Getting (belatedly) back to the beauty topic it is interesting to view this article syndicated by the New York Times in the American press 100 years ago in December 1912. They claimed to have found "the perfect woman", a young Cornell University student called Elsie Scheel - though just "how" she was found or indeed how subjective this notion of "perfection" might actually have been even at the time is not addressed in the original article. The aim of the article however was to point out how "modern civilization" was capable of producing healthy and well formed specimens of womanhood which in previous generations only a few could emulate and then only by chance, and to illustrate this phenomenon Elsie was plucked out as a star example.

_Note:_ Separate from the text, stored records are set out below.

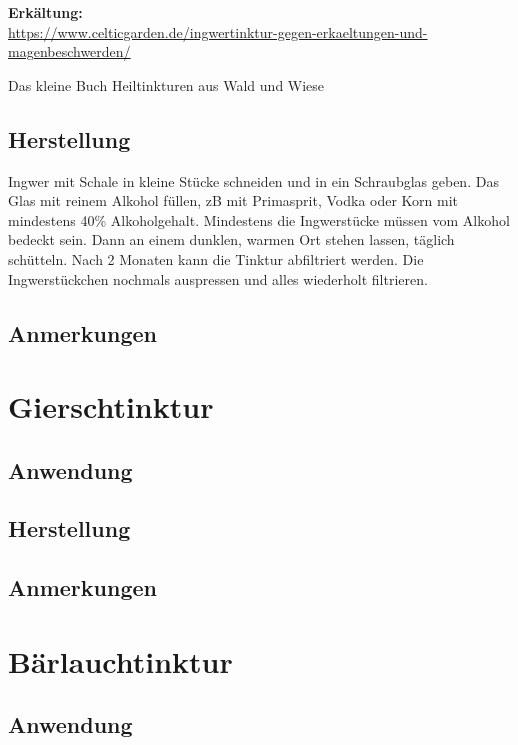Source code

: \textbf{Erkältung:} \\ 

\url{https://www.celticgarden.de/ingwertinktur-gegen-erkaeltungen-und-magenbeschwerden/}

Das kleine Buch Heiltinkturen aus Wald und Wiese


\subsection{Herstellung}

Ingwer mit Schale in kleine Stücke schneiden und in ein Schraubglas geben. Das Glas mit reinem Alkohol füllen, zB mit Primasprit, Vodka oder Korn mit mindestens 40\% Alkoholgehalt. Mindestens die Ingwerstücke müssen vom Alkohol bedeckt sein. Dann an einem dunklen, warmen Ort stehen lassen, täglich schütteln. Nach 2 Monaten kann die Tinktur abfiltriert werden. Die Ingwerstückchen nochmals auspressen und alles wiederholt filtrieren.

\subsection{Anmerkungen}




\section{Gierschtinktur}

\subsection{Anwendung}

\subsection{Herstellung}

\subsection{Anmerkungen}





\section{Bärlauchtinktur}

\subsection{Anwendung}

Nevertheless, as the diagram reproduced here from the Wilmington Star paper illustrates, what was deemed physical perfection in the USA in 1912 is a far cry from what would fit the category now, both in terms of weight and proportion, for the female form. Elsie, were she shopping today, would wear a UK size 10 top (US size 8, EU size 38), a UK size 16 bottom (US size 14, EU size 44) and a UK size 16 dress with the bust adjusted (US size 12, EU size 44). A less than polite clothes shop assistant might point out to Elsie indeed that she was squarely in the modern "overweight" category and could do with a spell in the training centre or contemplate dieting, or at least cutting down on the intake of beefsteak which Ms Scheel at the time pointed out as her staple meal of choice.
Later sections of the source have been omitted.